### Exercise directions
In the entries that follow, find the line containing "一个用于并行执行任务的框架，", then output exactly every line from the first through that one.

-.-.-

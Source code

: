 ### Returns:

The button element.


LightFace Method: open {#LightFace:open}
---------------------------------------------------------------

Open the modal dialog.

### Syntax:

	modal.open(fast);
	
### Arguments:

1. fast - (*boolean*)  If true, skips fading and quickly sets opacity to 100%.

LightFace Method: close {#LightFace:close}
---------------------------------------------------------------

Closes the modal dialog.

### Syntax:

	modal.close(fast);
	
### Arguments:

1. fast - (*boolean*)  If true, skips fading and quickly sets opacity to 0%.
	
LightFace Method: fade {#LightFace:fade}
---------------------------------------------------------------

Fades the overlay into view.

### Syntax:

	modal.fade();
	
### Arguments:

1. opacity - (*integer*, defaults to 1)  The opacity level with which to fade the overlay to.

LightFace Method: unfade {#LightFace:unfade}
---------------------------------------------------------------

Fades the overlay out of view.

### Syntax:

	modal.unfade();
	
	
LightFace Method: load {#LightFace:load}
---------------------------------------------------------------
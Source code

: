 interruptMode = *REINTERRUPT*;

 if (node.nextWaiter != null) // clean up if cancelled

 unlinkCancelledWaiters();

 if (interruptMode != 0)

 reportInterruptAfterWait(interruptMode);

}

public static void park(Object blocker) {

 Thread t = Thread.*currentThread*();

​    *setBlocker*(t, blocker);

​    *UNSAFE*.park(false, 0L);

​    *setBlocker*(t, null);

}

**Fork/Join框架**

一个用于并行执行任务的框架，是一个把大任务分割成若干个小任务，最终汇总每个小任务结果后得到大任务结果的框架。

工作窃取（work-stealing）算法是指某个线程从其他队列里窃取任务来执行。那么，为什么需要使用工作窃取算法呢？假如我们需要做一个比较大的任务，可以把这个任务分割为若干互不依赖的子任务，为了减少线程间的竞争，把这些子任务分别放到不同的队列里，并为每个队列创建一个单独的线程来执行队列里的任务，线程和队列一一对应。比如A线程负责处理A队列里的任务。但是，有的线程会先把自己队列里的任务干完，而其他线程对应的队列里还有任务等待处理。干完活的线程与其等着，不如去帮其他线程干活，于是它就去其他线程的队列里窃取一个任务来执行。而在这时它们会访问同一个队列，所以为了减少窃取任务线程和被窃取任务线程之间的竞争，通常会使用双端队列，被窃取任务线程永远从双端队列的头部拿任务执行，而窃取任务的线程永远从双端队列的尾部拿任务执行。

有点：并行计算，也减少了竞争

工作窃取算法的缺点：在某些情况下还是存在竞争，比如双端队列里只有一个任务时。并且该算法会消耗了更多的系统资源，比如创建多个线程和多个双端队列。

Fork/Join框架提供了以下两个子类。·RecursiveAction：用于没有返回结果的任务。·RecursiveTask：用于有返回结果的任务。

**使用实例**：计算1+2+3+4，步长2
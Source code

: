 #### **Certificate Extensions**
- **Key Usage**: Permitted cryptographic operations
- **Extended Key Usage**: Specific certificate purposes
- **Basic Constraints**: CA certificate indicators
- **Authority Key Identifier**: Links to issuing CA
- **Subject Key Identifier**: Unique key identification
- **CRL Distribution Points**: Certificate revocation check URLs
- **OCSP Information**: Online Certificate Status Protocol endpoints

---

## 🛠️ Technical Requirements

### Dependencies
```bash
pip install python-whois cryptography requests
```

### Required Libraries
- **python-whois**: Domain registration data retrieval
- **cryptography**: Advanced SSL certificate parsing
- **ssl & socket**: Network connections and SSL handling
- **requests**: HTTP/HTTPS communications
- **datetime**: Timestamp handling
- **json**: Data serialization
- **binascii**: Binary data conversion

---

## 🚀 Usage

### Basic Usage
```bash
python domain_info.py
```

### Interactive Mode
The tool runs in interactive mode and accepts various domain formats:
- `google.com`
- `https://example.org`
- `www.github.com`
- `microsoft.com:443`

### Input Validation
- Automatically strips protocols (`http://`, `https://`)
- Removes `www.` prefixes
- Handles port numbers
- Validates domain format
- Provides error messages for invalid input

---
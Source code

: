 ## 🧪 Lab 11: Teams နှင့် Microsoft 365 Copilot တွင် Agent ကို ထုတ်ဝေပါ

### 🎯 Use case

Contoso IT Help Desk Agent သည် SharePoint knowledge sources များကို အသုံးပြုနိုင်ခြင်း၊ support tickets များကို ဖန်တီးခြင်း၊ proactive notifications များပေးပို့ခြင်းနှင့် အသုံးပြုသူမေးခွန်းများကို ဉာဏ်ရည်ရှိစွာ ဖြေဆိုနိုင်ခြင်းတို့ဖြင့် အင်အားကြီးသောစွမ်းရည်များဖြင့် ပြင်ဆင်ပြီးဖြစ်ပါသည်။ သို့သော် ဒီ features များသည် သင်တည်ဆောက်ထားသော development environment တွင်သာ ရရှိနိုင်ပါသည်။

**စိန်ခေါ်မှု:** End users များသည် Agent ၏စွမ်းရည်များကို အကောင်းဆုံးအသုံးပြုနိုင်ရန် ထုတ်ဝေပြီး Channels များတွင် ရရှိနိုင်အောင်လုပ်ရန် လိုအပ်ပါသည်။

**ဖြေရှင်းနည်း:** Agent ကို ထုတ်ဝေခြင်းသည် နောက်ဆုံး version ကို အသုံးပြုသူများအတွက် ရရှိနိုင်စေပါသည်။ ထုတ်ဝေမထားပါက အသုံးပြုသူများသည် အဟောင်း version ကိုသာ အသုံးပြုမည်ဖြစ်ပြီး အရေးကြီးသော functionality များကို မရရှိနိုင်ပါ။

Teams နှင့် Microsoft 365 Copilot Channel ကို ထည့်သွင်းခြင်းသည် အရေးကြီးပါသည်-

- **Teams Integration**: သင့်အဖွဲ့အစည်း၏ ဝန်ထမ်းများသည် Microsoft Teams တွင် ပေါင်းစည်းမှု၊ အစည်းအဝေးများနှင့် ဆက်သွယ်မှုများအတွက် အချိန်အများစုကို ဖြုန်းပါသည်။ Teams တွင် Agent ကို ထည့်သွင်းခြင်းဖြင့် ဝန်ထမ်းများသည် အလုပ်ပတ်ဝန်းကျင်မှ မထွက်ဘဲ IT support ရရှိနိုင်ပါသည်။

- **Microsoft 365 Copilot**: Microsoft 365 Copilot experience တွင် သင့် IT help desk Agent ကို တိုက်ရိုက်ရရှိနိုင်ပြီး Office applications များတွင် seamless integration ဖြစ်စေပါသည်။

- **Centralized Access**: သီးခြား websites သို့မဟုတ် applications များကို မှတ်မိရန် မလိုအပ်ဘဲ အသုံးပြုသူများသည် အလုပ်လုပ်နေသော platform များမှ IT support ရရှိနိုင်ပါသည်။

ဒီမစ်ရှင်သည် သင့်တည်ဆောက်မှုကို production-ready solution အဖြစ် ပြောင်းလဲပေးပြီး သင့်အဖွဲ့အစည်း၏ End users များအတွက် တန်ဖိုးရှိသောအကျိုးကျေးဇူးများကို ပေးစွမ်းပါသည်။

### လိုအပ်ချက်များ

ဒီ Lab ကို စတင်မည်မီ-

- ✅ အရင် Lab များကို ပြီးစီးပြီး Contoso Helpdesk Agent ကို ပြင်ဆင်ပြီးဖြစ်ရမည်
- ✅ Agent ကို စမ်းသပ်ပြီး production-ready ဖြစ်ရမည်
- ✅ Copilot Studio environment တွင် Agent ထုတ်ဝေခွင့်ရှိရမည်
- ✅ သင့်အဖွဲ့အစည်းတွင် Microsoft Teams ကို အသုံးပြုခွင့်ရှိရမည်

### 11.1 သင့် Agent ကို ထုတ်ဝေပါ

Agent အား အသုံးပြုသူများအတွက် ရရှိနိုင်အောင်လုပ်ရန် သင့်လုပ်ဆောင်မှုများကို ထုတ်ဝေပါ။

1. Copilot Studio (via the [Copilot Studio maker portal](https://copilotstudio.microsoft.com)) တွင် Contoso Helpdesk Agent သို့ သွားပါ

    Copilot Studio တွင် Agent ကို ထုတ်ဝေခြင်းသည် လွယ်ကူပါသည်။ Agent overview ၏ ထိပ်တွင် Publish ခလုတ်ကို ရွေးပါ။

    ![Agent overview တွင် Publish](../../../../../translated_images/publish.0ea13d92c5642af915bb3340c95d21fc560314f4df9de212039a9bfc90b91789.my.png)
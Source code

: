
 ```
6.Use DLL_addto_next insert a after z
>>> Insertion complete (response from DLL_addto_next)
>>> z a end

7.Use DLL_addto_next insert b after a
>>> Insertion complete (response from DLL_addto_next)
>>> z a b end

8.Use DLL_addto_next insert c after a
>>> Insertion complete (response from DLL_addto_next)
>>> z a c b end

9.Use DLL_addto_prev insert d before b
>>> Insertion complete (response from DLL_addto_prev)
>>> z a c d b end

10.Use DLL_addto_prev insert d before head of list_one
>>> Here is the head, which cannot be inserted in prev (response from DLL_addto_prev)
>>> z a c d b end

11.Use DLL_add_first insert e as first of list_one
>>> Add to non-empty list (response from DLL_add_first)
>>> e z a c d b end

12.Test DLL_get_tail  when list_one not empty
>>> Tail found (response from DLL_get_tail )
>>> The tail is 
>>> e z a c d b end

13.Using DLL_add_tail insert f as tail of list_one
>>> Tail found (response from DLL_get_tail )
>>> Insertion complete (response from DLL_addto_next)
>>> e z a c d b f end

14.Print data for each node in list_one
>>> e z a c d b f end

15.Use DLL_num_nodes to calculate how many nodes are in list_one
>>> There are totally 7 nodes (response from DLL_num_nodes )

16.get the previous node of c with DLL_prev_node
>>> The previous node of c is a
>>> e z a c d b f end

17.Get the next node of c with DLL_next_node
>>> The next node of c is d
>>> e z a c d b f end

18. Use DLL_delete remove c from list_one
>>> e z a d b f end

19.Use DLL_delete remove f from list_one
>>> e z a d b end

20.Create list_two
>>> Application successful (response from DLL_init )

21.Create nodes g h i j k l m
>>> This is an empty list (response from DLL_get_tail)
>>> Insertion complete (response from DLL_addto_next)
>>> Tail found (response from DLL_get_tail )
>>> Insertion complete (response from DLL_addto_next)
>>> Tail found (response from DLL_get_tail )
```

-.-.-

### Task solution
Source code

: ### Returns:

The button element.


LightFace Method: open {#LightFace:open}
---------------------------------------------------------------

Open the modal dialog.

### Syntax:

	modal.open(fast);
	
### Arguments:

1. fast - (*boolean*)  If true, skips fading and quickly sets opacity to 100%.

LightFace Method: close {#LightFace:close}
---------------------------------------------------------------

Closes the modal dialog.

### Syntax:

	modal.close(fast);
	
### Arguments:

1. fast - (*boolean*)  If true, skips fading and quickly sets opacity to 0%.
	
LightFace Method: fade {#LightFace:fade}
---------------------------------------------------------------

Fades the overlay into view.

### Syntax:

	modal.fade();
	
### Arguments:

1. opacity - (*integer*, defaults to 1)  The opacity level with which to fade the overlay to.

LightFace Method: unfade {#LightFace:unfade}
---------------------------------------------------------------

Fades the overlay out of view.

### Syntax:

	modal.unfade();
	
	
LightFace Method: load {#LightFace:load}
---------------------------------------------------------------
Source code

: interruptMode = *REINTERRUPT*;

 if (node.nextWaiter != null) // clean up if cancelled

 unlinkCancelledWaiters();

 if (interruptMode != 0)

 reportInterruptAfterWait(interruptMode);

}

public static void park(Object blocker) {

 Thread t = Thread.*currentThread*();

​    *setBlocker*(t, blocker);

​    *UNSAFE*.park(false, 0L);

​    *setBlocker*(t, null);

}

**Fork/Join框架**

一个用于并行执行任务的框架，是一个把大任务分割成若干个小任务，最终汇总每个小任务结果后得到大任务结果的框架。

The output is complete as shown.